ЕВГЕНИЙ ТЕЛИШЕВ

 

ТАК ЛИ ЭТО?

(Некоторые соображения по поводу акции “Лесная библиотека”)

Модильяни как-то спросили, какую картину он бросится спасать первой, если в его мастерской случится пожар. “Сначала я спасу кошку” - ответил Моди. Восхитимся благородством такого ответа.

На суд общественности представлена очередная художественная акция Байтова-Литвак

“Лесная библиотека”. На первый, да, может быть, и на второй взгляд эта акция благополучно вписывается в майнстрим того, что принято называть концептуальным искусством и легко ложится на паттерны последнего. И все же. Несмотря на кажущуюся типичность этого события, в нем, на наш взгляд, есть привкус преступления, хотя и неосознанного. Речь идет не об обычных провокациях, столь характерных для современной художественной жизни и желании так или иначе пощекотать нервы почтеннейшей публике, нет.

Дело вот в чем:

Жертвоприношения от века были необходимой составляющей жизни культур, цивилизаций, сообществ. Во всех случаях, однако, – начиная с доисторических времен и кончая гекатомбами двадцатого века – уничтожение никогда не было просто физической аннигиляцией вещей или живых существ, но всегда было вписано в экономику ценностей и обоснований. В контексте идеологии – какой бы характер –сакральный, политический,

националистический – она ни носила, жертва была неизбежной и выгодной. В обмен на жертву приобреталось благоволение богов, жизнь, счастье, процветание, т.е. ценности неизмеримо большие, чем ценность самой жертвы.

Признав за акцией Б.-Л. статус искусства, мы одновременно предполагаем у наших авторов наличие некого внутреннего категорического императива, который, как это и должно быть у истинных творцов, делает их акцию совершенно необходимой. “На том стою и не могу иначе”.

(Предположение о коммерческой подоплеке акции или просто банальном стремлении быть на волне моды, мы, естественно, сразу отбрасываем).

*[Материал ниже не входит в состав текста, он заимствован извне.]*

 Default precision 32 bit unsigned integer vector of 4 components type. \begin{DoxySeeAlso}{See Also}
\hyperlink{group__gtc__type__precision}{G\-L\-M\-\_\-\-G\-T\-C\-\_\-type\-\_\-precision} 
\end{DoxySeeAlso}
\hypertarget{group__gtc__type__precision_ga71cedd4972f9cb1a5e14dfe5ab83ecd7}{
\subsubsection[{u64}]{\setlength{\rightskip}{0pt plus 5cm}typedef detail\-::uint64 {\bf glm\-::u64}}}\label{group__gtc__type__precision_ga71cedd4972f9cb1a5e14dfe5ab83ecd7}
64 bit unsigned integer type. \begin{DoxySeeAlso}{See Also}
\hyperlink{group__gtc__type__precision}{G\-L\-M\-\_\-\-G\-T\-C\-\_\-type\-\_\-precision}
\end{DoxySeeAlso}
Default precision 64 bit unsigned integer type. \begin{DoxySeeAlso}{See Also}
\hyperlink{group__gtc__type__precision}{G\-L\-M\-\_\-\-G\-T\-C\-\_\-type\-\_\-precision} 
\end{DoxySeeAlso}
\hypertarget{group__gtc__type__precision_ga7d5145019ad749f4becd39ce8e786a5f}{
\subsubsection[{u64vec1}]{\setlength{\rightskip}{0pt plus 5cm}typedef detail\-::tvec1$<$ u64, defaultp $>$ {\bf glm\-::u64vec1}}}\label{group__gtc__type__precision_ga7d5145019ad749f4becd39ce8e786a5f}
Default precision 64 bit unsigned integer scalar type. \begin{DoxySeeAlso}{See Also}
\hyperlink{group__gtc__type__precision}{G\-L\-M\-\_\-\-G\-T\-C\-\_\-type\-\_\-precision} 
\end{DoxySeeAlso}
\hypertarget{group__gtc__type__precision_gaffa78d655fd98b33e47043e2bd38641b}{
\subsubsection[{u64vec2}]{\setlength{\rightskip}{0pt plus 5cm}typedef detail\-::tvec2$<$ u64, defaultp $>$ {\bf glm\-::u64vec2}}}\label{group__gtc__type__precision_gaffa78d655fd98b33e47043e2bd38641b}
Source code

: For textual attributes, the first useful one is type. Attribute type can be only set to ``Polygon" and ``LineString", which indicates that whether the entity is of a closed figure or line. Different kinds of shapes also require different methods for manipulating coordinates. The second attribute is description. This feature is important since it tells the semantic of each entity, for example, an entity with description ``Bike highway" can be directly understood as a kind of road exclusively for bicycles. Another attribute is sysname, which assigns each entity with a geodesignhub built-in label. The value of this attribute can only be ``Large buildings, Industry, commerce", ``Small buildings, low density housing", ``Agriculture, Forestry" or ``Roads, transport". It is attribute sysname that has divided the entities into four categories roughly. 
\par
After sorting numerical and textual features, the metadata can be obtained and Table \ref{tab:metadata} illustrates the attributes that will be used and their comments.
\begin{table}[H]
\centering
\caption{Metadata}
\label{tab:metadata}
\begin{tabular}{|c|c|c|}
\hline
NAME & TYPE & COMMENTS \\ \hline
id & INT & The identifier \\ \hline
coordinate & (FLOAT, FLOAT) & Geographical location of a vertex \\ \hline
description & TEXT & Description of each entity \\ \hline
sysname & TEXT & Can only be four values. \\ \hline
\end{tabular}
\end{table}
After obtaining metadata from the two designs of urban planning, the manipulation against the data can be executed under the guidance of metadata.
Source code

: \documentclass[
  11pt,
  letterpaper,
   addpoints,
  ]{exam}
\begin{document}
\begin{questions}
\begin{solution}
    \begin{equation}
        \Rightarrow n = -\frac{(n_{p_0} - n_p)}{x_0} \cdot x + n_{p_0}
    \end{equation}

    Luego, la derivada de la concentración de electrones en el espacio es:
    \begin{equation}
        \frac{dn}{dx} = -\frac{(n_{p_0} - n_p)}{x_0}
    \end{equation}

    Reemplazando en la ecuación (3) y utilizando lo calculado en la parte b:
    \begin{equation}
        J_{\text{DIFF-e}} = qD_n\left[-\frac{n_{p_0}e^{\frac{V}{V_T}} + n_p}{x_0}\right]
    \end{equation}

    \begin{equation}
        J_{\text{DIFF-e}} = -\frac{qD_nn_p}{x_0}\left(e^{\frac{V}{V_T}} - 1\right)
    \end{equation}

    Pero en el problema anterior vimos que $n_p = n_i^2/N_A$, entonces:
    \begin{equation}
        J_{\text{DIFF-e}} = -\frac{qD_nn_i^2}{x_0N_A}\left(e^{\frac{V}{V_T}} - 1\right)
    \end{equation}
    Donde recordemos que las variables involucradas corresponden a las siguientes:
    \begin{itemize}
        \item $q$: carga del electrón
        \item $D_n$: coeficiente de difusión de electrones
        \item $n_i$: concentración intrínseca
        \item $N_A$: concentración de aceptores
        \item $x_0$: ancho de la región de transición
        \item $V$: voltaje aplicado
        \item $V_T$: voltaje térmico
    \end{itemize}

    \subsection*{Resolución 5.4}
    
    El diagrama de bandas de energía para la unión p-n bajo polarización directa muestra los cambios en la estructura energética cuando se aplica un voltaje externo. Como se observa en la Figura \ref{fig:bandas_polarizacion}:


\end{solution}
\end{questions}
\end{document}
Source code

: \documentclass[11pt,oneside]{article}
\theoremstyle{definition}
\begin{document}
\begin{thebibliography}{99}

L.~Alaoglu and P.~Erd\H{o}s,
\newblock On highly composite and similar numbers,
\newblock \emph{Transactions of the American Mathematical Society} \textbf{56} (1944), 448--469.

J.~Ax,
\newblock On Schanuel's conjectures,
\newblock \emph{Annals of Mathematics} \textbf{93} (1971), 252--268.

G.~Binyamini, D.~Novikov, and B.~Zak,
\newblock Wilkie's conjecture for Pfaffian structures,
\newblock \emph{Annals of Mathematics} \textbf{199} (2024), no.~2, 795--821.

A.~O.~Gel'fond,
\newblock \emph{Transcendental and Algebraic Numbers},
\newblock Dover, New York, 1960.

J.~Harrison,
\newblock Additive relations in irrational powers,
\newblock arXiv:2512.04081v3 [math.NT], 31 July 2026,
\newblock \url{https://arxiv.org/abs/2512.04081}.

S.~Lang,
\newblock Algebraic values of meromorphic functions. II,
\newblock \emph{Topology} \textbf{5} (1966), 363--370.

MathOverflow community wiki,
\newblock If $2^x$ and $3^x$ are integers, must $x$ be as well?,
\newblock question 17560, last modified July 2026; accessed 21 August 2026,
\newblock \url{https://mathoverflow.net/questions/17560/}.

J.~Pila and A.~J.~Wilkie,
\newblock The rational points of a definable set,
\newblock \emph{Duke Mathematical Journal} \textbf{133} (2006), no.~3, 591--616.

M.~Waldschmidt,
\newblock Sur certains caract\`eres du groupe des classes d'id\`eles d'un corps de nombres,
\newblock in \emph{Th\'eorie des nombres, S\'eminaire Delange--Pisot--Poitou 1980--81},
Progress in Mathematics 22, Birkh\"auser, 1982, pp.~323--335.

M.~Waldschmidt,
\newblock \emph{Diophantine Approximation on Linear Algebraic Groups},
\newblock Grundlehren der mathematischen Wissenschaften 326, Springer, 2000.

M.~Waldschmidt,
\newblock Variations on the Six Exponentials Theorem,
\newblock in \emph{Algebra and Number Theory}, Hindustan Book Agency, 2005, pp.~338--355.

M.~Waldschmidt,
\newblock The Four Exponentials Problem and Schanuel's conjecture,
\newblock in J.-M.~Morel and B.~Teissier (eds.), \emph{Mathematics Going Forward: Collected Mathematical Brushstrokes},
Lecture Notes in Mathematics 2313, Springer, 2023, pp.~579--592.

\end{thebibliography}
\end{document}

В жертву на этот раз принесены книги. Это, как мы уже согласились признать, искусство, а не анонимный акт бытового вандализма. Следуя логике жертвоприношения, наши авторы должны, по идее, получить “на выходе” нечто значительно более важное, некую новую ценность, ради которой все и затевалось. Что бы это могло быть?

Оставим в стороне слишком очевидные соображения о культурном статусе книги и ее многочисленных коннотациях. Было бы странным предполагать в столь продвинутых авторах наивные спекуляции по этому, столь избитому, поводу, равно как и по поводу пресловутой оппозиции “природа – культура”. Поэтому, какова бы ни была философская подоплека обсуждаемого события, мы позволим себе оставить ее без внимания и задумаемся над следующим:

Что бы мы ни думали об акционерах, в их действиях отсутствует одно, а именно хоть крупица сомнения в своем праве художника во имя неких художественных достижений испортить книги. И дело даже не в том, что многие книги в свою очередь могут расцениваться как произведения искусства – переплетного, например . Это бы еще пол-беды. Значительно хуже то, что ни Л., ни Б. не дали себе труда самомалейшей рефлексии по поводу Другого и его статуса как этического субъекта. Если обыденное сознание и расценивает книгу просто какмертвый предмет, то это не аргумент для творца, тем более концептуального толка.

Способ приписывания субъективности и страдательной способности чрезвычайно варьирует от культуры к культуре. Панпсихизм приписывает эти способности и насыщенную внутреннюю жизнь даже камням. Откуда, собственно, авторы знают, что книги не могут страдать, мучиться от холода и сырости? Или они думают, что эти страдания, пусть маловероятные, не стоят того, чтобы из-за них пренебречь эфемерным успехом в арттусовке?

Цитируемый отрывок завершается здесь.